## WHAT YOU ARE ASKED TO DO
From the entries below, copy exactly the lines from the one that contains "example of this" through the one that contains "mappings optional or", both included, and only those.

## Records excerpted from a collection
=== Section Start ===

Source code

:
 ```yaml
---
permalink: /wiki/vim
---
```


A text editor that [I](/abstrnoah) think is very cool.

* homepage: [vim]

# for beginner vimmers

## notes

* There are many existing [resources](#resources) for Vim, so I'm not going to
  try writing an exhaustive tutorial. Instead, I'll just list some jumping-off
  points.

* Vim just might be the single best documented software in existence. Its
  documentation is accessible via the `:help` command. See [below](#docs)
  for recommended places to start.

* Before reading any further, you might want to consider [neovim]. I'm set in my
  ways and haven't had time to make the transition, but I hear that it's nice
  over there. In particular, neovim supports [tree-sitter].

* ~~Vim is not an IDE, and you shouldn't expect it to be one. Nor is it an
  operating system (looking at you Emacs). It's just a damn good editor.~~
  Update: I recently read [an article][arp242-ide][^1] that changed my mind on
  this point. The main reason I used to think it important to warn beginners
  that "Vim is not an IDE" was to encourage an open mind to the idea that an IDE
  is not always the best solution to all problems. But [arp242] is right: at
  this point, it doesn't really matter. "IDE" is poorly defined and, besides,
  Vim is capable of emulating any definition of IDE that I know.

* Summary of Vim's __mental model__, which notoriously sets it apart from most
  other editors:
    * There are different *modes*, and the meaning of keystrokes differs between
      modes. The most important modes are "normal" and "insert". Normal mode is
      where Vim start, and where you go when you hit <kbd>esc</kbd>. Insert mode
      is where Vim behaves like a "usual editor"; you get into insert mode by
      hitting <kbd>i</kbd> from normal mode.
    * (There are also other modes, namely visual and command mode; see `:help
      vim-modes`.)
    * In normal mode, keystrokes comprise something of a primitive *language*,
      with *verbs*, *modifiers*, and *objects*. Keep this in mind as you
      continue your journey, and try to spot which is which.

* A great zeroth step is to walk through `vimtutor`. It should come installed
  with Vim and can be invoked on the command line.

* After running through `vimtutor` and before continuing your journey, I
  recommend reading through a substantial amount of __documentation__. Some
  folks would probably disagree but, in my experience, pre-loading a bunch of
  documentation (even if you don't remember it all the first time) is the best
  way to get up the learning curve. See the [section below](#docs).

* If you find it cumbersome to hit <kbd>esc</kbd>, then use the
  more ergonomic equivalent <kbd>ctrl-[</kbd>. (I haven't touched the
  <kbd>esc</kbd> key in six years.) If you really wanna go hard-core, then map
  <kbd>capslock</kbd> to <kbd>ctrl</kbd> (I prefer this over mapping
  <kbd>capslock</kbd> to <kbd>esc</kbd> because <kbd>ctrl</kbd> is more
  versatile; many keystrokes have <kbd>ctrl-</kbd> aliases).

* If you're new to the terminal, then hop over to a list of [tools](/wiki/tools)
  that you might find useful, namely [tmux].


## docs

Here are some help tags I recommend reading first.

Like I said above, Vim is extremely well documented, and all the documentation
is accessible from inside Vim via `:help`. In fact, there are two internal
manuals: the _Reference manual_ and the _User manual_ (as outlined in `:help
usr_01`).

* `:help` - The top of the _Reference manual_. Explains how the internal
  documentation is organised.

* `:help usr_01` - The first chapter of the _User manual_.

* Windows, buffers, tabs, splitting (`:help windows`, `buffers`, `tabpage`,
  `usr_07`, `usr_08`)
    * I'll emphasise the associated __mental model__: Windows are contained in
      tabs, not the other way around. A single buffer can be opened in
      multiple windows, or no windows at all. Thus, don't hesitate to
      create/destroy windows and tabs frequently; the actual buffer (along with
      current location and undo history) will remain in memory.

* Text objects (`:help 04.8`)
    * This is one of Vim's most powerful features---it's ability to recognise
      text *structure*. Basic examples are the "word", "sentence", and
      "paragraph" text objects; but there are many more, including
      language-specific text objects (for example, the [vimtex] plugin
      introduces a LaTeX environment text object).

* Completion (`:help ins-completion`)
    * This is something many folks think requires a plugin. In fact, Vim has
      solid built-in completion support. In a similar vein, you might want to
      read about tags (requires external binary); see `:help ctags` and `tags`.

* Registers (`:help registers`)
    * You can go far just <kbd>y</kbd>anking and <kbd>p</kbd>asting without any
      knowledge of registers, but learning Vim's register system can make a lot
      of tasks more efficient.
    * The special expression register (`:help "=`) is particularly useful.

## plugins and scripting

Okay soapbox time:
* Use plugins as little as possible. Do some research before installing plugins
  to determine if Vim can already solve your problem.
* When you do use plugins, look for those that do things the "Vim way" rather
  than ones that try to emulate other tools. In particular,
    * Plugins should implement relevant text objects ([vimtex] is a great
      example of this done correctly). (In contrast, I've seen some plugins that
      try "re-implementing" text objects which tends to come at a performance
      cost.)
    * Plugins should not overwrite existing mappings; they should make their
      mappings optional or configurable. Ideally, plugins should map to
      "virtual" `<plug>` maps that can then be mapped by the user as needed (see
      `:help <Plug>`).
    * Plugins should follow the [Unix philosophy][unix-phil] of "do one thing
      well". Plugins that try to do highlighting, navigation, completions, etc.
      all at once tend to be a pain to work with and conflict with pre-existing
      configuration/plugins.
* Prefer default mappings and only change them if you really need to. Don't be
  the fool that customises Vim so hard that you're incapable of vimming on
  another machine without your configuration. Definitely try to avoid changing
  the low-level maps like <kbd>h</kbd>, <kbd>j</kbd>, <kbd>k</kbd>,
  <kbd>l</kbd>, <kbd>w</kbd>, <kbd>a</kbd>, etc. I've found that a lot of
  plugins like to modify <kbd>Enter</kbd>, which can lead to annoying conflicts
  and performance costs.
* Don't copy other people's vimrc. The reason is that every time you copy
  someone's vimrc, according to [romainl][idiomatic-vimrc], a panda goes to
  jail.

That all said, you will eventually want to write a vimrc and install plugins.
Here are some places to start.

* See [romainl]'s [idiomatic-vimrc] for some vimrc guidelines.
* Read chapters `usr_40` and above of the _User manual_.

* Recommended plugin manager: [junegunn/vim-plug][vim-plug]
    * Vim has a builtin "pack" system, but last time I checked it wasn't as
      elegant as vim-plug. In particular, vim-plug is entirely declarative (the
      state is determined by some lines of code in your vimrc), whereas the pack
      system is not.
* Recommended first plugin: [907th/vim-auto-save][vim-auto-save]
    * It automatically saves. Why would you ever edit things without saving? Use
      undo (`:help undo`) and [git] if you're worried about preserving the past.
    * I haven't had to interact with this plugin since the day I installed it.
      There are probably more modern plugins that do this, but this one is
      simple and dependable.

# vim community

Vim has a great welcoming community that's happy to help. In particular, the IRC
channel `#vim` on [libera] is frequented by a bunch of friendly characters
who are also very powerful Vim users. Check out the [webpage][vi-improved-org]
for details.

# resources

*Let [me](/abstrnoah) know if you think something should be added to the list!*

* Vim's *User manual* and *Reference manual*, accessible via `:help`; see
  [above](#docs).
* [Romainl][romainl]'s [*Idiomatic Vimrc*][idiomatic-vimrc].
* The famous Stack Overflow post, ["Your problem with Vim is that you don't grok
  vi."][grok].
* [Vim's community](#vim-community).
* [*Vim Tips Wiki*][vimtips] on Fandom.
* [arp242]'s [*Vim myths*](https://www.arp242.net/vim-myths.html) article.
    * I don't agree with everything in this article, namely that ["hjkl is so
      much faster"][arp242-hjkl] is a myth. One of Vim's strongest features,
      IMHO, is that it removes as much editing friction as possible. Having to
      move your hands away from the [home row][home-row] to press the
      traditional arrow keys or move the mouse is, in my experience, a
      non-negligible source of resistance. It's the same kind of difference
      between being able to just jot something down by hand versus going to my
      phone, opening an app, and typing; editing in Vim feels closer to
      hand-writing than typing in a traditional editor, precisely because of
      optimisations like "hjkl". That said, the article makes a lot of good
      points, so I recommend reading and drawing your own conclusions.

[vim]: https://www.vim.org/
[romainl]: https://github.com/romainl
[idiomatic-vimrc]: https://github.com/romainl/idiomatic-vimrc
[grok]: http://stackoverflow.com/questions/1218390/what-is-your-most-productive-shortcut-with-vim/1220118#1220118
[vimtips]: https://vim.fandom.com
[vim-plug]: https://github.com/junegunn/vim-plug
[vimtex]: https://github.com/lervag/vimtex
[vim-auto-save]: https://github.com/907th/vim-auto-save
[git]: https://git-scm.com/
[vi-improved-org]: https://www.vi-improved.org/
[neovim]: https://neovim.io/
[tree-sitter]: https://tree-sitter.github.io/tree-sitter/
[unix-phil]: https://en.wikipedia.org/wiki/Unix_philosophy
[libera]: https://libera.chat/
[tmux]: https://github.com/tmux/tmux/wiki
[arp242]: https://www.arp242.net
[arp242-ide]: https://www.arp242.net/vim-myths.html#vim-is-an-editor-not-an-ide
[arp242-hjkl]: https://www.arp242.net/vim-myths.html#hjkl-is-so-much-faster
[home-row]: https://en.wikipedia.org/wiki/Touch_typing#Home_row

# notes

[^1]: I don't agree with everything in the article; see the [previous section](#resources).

=== Section End ===

## WRITTEN ANSWER
      example of this done correctly). (In contrast, I've seen some plugins that
      try "re-implementing" text objects which tends to come at a performance
      cost.)
    * Plugins should not overwrite existing mappings; they should make their
      mappings optional or configurable. Ideally, plugins should map to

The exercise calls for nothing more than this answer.